His other overdone and dull passages relate to his charity work. He goes into too much grinding detail and I have the urge to say, “Ok, ok already Andre! You are a good guy and a benevolent soul, despite the bad things you have done. We get it, so stop talking about it before we all go to sleep.”
The book is also an excellent example of how an over-the-top, abusive parent can create the drive to turn a kid into a champion, but how the kid ends up twisted, emotionally unstable, unhappy, and badly in need of love and comfort.
He finds it in Gil Reyes (who comes out looking awfully good), Brad Gilbert (who comes out looking very smart and also good), Steffi (Stephanie, as she wishes to be called) Graf, and a couple of old friends. Mostly, however, Agassi hates everybody and everything.
He is more naturally antagonistic than I had previously thought, although this is a trait common in very good tennis players.
Many of them are “we vs they” kinds of guys, meaning they are generally suspicious of people but have their group of trusted friends to whom they are strongly loyal.
This would include the likes of Jimmy Connors, Pancho Gonzales, Brad Gilbert, John McEnroe, etc. and, to a lesser extent, me.
Gilbert is a great example. I coached him when he was on the Pepperdine tennis team and found him to be a ferociously loyal person. He will never say a bad word about players he’s coached (Agassi, Roddick, Murray), any of his old friends, or me, and he will defend us all if somebody else says something negative.
Agassi is also a lot smarter than I thought. I had heard from Gilbert that he was very smart, but his public utterances didn’t sound all that smart and, besides, I knew the loyal Gilbert would say this even if he wasn’t.
Agassi’s book is filled with self-analysis, constantly trying to solve the puzzle of his own mind, but with limited success. He tries to atone for his aggressive, mean side by his generosity and charitable works.
This also stands to reason. All of us like to think well of ourselves even though we may do things of which we are not proud.
Doing good works for others feeds our needs for empathy. It leaves us with a warm feeling and this counteracts the nasty, negative, mean emotions we get when we fight with other people.

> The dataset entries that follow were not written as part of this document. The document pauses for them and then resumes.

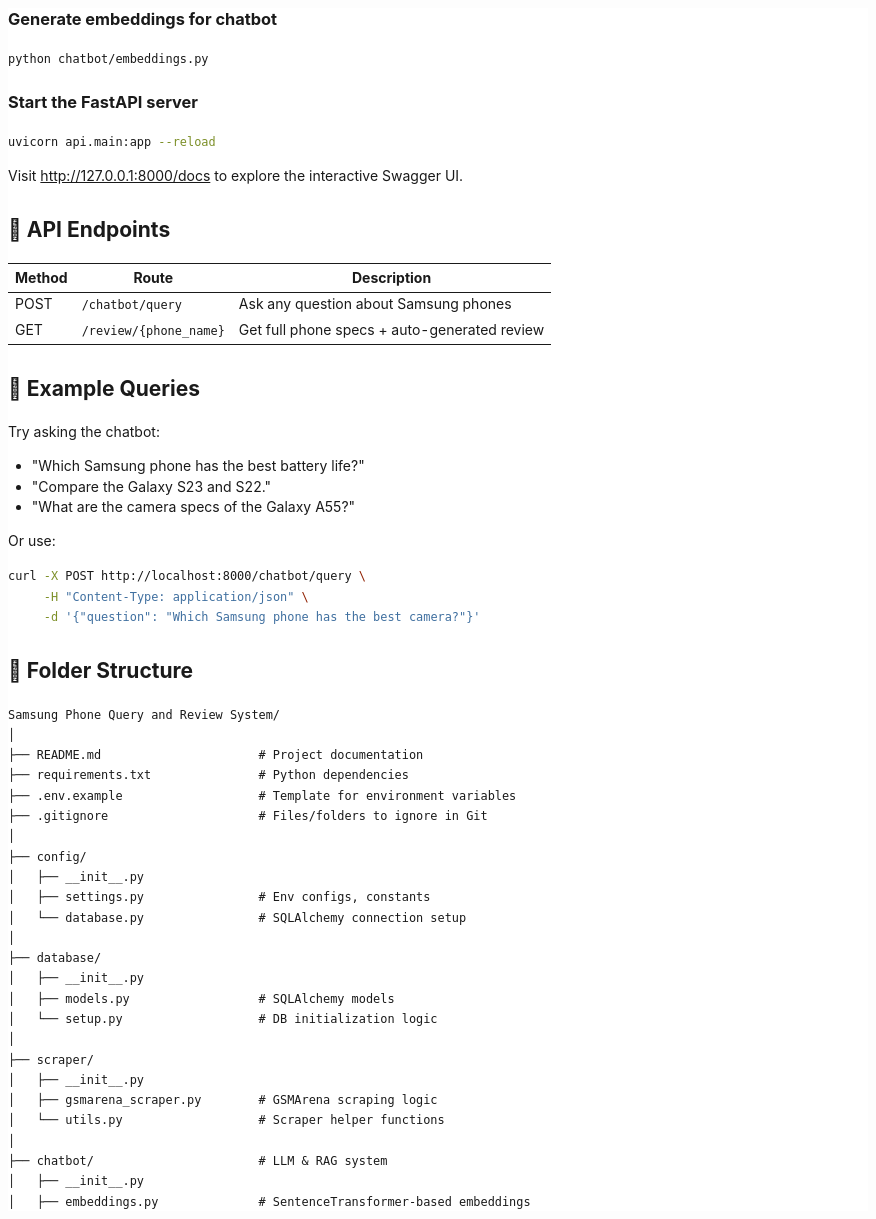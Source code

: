 ### Generate embeddings for chatbot

```bash
python chatbot/embeddings.py
```

### Start the FastAPI server

```bash
uvicorn api.main:app --reload
```

Visit http://127.0.0.1:8000/docs to explore the interactive Swagger UI.

## 🧪 API Endpoints

| Method | Route | Description |
|--------|-------|-------------|
| POST | `/chatbot/query` | Ask any question about Samsung phones |
| GET | `/review/{phone_name}` | Get full phone specs + auto-generated review |

## 💬 Example Queries

Try asking the chatbot:

- "Which Samsung phone has the best battery life?"
- "Compare the Galaxy S23 and S22."
- "What are the camera specs of the Galaxy A55?"

Or use:

```bash
curl -X POST http://localhost:8000/chatbot/query \
     -H "Content-Type: application/json" \
     -d '{"question": "Which Samsung phone has the best camera?"}'
```

## 📁 Folder Structure

```
Samsung Phone Query and Review System/
│
├── README.md                      # Project documentation
├── requirements.txt               # Python dependencies
├── .env.example                   # Template for environment variables
├── .gitignore                     # Files/folders to ignore in Git
│
├── config/
│   ├── __init__.py
│   ├── settings.py                # Env configs, constants
│   └── database.py                # SQLAlchemy connection setup
│
├── database/
│   ├── __init__.py
│   ├── models.py                  # SQLAlchemy models
│   └── setup.py                   # DB initialization logic
│
├── scraper/
│   ├── __init__.py
│   ├── gsmarena_scraper.py        # GSMArena scraping logic
│   └── utils.py                   # Scraper helper functions
│
├── chatbot/                       # LLM & RAG system
│   ├── __init__.py
│   ├── embeddings.py              # SentenceTransformer-based embeddings
```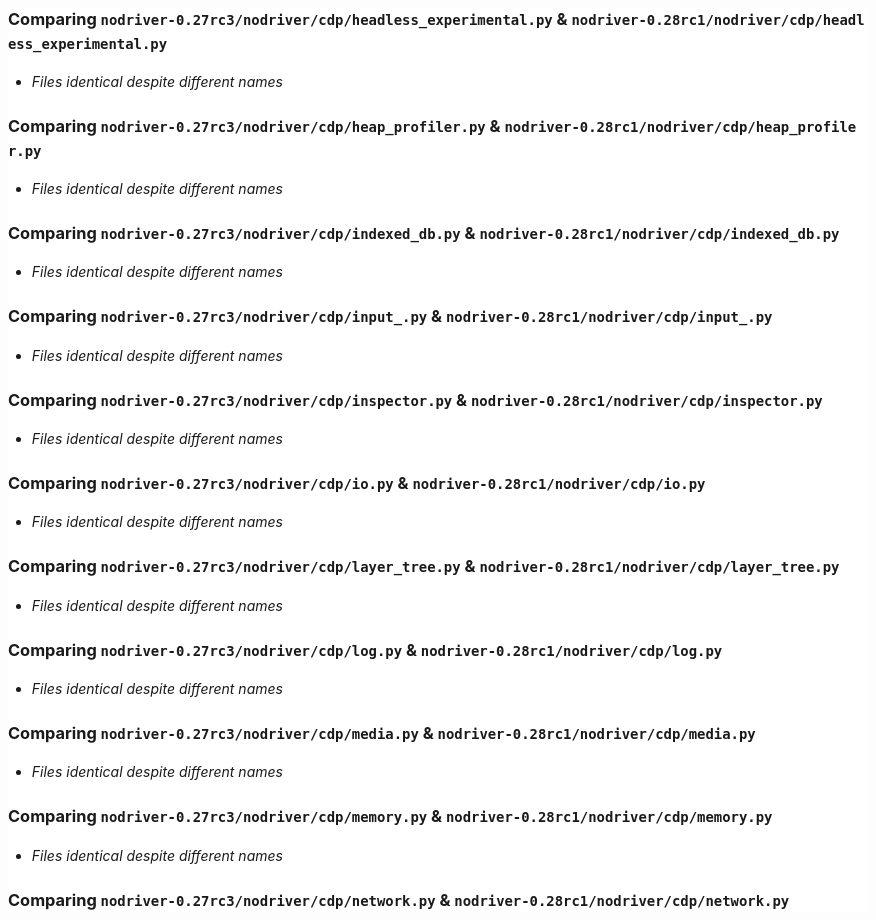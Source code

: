 ### Comparing `nodriver-0.27rc3/nodriver/cdp/headless_experimental.py` & `nodriver-0.28rc1/nodriver/cdp/headless_experimental.py`

 * *Files identical despite different names*

### Comparing `nodriver-0.27rc3/nodriver/cdp/heap_profiler.py` & `nodriver-0.28rc1/nodriver/cdp/heap_profiler.py`

 * *Files identical despite different names*

### Comparing `nodriver-0.27rc3/nodriver/cdp/indexed_db.py` & `nodriver-0.28rc1/nodriver/cdp/indexed_db.py`

 * *Files identical despite different names*

### Comparing `nodriver-0.27rc3/nodriver/cdp/input_.py` & `nodriver-0.28rc1/nodriver/cdp/input_.py`

 * *Files identical despite different names*

### Comparing `nodriver-0.27rc3/nodriver/cdp/inspector.py` & `nodriver-0.28rc1/nodriver/cdp/inspector.py`

 * *Files identical despite different names*

### Comparing `nodriver-0.27rc3/nodriver/cdp/io.py` & `nodriver-0.28rc1/nodriver/cdp/io.py`

 * *Files identical despite different names*

### Comparing `nodriver-0.27rc3/nodriver/cdp/layer_tree.py` & `nodriver-0.28rc1/nodriver/cdp/layer_tree.py`

 * *Files identical despite different names*

### Comparing `nodriver-0.27rc3/nodriver/cdp/log.py` & `nodriver-0.28rc1/nodriver/cdp/log.py`

 * *Files identical despite different names*

### Comparing `nodriver-0.27rc3/nodriver/cdp/media.py` & `nodriver-0.28rc1/nodriver/cdp/media.py`

 * *Files identical despite different names*

### Comparing `nodriver-0.27rc3/nodriver/cdp/memory.py` & `nodriver-0.28rc1/nodriver/cdp/memory.py`

 * *Files identical despite different names*

### Comparing `nodriver-0.27rc3/nodriver/cdp/network.py` & `nodriver-0.28rc1/nodriver/cdp/network.py`
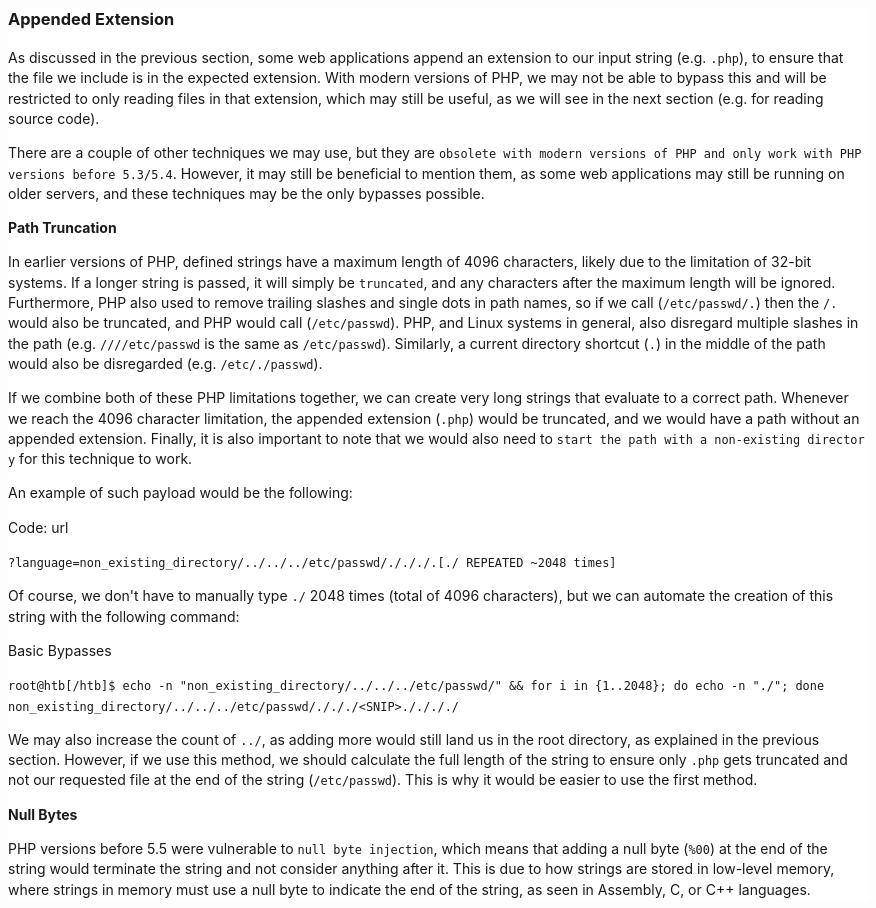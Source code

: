 ### Appended Extension

As discussed in the previous section, some web applications append an extension to our input string (e.g. `.php`), to ensure that the file we include is in the expected extension. With modern versions of PHP, we may not be able to bypass this and will be restricted to only reading files in that extension, which may still be useful, as we will see in the next section (e.g. for reading source code).

There are a couple of other techniques we may use, but they are `obsolete with modern versions of PHP and only work with PHP versions before 5.3/5.4`. However, it may still be beneficial to mention them, as some web applications may still be running on older servers, and these techniques may be the only bypasses possible.

**Path Truncation**

In earlier versions of PHP, defined strings have a maximum length of 4096 characters, likely due to the limitation of 32-bit systems. If a longer string is passed, it will simply be `truncated`, and any characters after the maximum length will be ignored. Furthermore, PHP also used to remove trailing slashes and single dots in path names, so if we call (`/etc/passwd/.`) then the `/.` would also be truncated, and PHP would call (`/etc/passwd`). PHP, and Linux systems in general, also disregard multiple slashes in the path (e.g. `////etc/passwd` is the same as `/etc/passwd`). Similarly, a current directory shortcut (`.`) in the middle of the path would also be disregarded (e.g. `/etc/./passwd`).

If we combine both of these PHP limitations together, we can create very long strings that evaluate to a correct path. Whenever we reach the 4096 character limitation, the appended extension (`.php`) would be truncated, and we would have a path without an appended extension. Finally, it is also important to note that we would also need to `start the path with a non-existing directory` for this technique to work.

An example of such payload would be the following:

Code: url

```url
?language=non_existing_directory/../../../etc/passwd/./././.[./ REPEATED ~2048 times]
```

Of course, we don't have to manually type `./` 2048 times (total of 4096 characters), but we can automate the creation of this string with the following command:

Basic Bypasses

```shell-session
root@htb[/htb]$ echo -n "non_existing_directory/../../../etc/passwd/" && for i in {1..2048}; do echo -n "./"; done
non_existing_directory/../../../etc/passwd/./././<SNIP>././././
```

We may also increase the count of `../`, as adding more would still land us in the root directory, as explained in the previous section. However, if we use this method, we should calculate the full length of the string to ensure only `.php` gets truncated and not our requested file at the end of the string (`/etc/passwd`). This is why it would be easier to use the first method.

**Null Bytes**

PHP versions before 5.5 were vulnerable to `null byte injection`, which means that adding a null byte (`%00`) at the end of the string would terminate the string and not consider anything after it. This is due to how strings are stored in low-level memory, where strings in memory must use a null byte to indicate the end of the string, as seen in Assembly, C, or C++ languages.
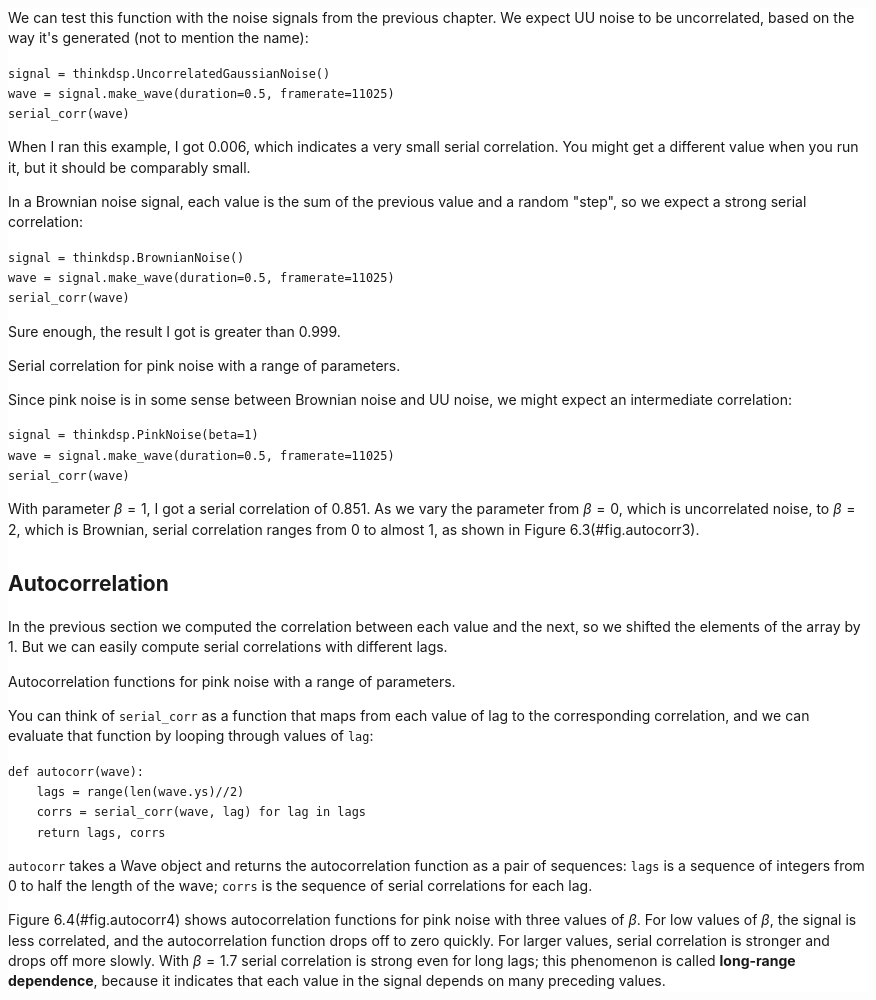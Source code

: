 We can test this function with the noise signals from the previous chapter. We expect UU noise to be uncorrelated, based on the way it's generated (not to mention the name):

    signal = thinkdsp.UncorrelatedGaussianNoise()
    wave = signal.make_wave(duration=0.5, framerate=11025)
    serial_corr(wave)

When I ran this example, I got 0.006, which indicates a very small serial correlation. You might get a different value when you run it, but it should be comparably small.

In a Brownian noise signal, each value is the sum of the previous value and a random "step", so we expect a strong serial correlation:

    signal = thinkdsp.BrownianNoise()
    wave = signal.make_wave(duration=0.5, framerate=11025)
    serial_corr(wave)

Sure enough, the result I got is greater than 0.999.



Serial correlation for pink noise with a range of parameters.


Since pink noise is in some sense between Brownian noise and UU noise, we might expect an intermediate correlation:

    signal = thinkdsp.PinkNoise(beta=1)
    wave = signal.make_wave(duration=0.5, framerate=11025)
    serial_corr(wave)

With parameter $\beta=1$, I got a serial correlation of 0.851. As we vary the parameter from $\beta=0$, which is uncorrelated noise, to $\beta=2$, which is Brownian, serial correlation ranges from 0 to almost 1, as shown in Figure 6.3(#fig.autocorr3).

## Autocorrelation

In the previous section we computed the correlation between each value and the next, so we shifted the elements of the array by 1. But we can easily compute serial correlations with different lags.



Autocorrelation functions for pink noise with a range of parameters.


You can think of `serial_corr` as a function that maps from each value of lag to the corresponding correlation, and we can evaluate that function by looping through values of `lag`:

    def autocorr(wave):
        lags = range(len(wave.ys)//2)
        corrs = serial_corr(wave, lag) for lag in lags
        return lags, corrs

`autocorr` takes a Wave object and returns the autocorrelation function as a pair of sequences: `lags` is a sequence of integers from 0 to half the length of the wave; `corrs` is the sequence of serial correlations for each lag.

Figure 6.4(#fig.autocorr4) shows autocorrelation functions for pink noise with three values of $\beta$. For low values of $\beta$, the signal is less correlated, and the autocorrelation function drops off to zero quickly. For larger values, serial correlation is stronger and drops off more slowly. With $\beta=1.7$ serial correlation is strong even for long lags; this phenomenon is called **long-range dependence**, because it indicates that each value in the signal depends on many preceding values.
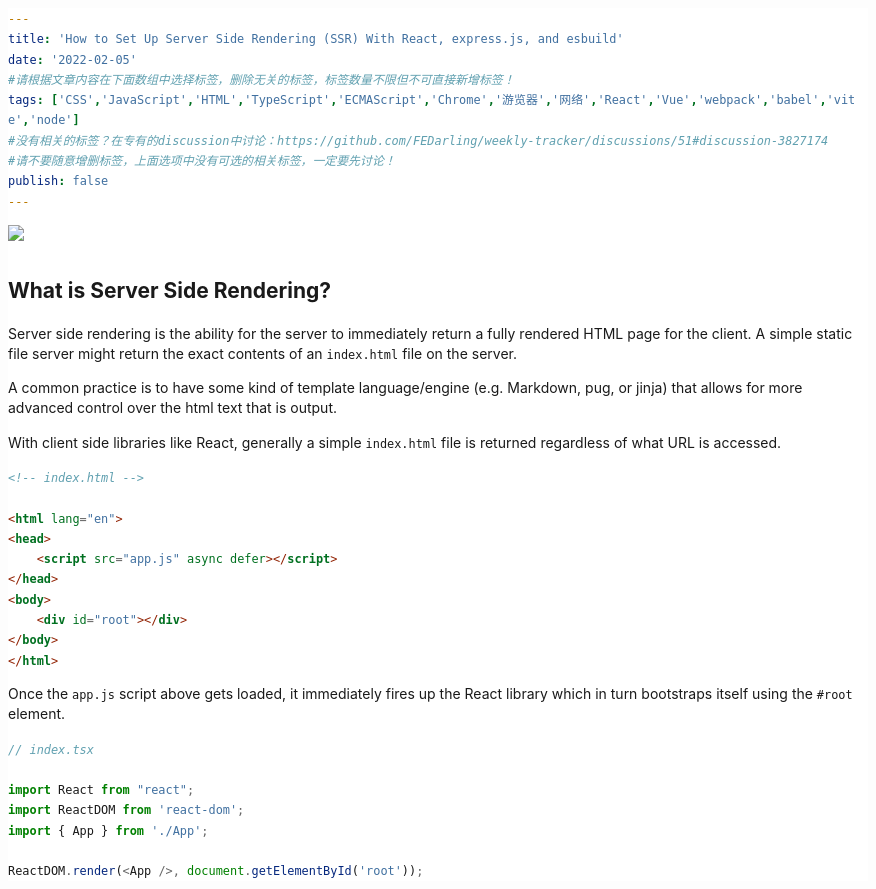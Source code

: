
 ```yaml
---
title: 'How to Set Up Server Side Rendering (SSR) With React, express.js, and esbuild'
date: '2022-02-05'
#请根据文章内容在下面数组中选择标签，删除无关的标签，标签数量不限但不可直接新增标签！
tags: ['CSS','JavaScript','HTML','TypeScript','ECMAScript','Chrome','游览器','网络','React','Vue','webpack','babel','vite','node']
#没有相关的标签？在专有的discussion中讨论：https://github.com/FEDarling/weekly-tracker/discussions/51#discussion-3827174
#请不要随意增删标签，上面选项中没有可选的相关标签，一定要先讨论！
publish: false
---
```


![](https://devtails.xyz/assets/img/A7R08458.JPG)




## What is Server Side Rendering?

Server side rendering is the ability for the server to immediately return a fully rendered HTML page for the client. A simple static file server might return the exact contents of an `index.html` file on the server.

A common practice is to have some kind of template language/engine (e.g. Markdown, pug, or jinja) that allows for more advanced control over the html text that is output.

With client side libraries like React, generally a simple `index.html` file is returned regardless of what URL is accessed.

```html
<!-- index.html -->

<html lang="en">
<head>
    <script src="app.js" async defer></script>
</head>
<body>
    <div id="root"></div>
</body>
</html>
```

Once the `app.js` script above gets loaded, it immediately fires up the React library which in turn bootstraps itself using the `#root` element.

```js
// index.tsx

import React from "react";
import ReactDOM from 'react-dom';
import { App } from './App';

ReactDOM.render(<App />, document.getElementById('root'));
```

Whatever bad things Agassi may have done (taking drugs, hating his father, hating tennis, hating Boris Becker, hating Jimmy Connors, holding grudges against Jeff Tarango for giving him a bad call when they played in a 10-and-under match, tanking tennis matches, treating people badly, etc.), his charitable works prove to him and everyone else that he is not all bad.
And in my own opinion this is a good enough reason. The good works are getting done and helping people, whatever the motivations may be. I just don’t want to hear about it too much.
In the end it is a cautionary tale for parents. His father may well have thought that he was doing his best for his son by driving him relentlessly, giving him little or no warmth or love, and generally treating him harshly to toughen him up. (Adolph Hitler may also have thought he was doing his best for Germany.)
But the result of it was a person who was emotionally unstable throughout his tennis career and who probably still is.
As a player he went along for periods of time motivated, relatively uplifted (for him) and productive, but then some incident would completely derail him.
A miserable, steep, downward spiral would result until he hit bottom, wallowed for awhile, and finally something or someone would turn him around and start him back up.
All in all, in spite of his great talent and many successes, he led a pretty miserable existence, and, as a father myself, I would never want such a thing for my kids.
Success is admirable and useful, but not at this price. (I’m not saying that parents should coddle their kids and tell them they are great when they aren’t. Some negative reinforcement is necessary and useful. But Agassi’s dad clearly went too far.)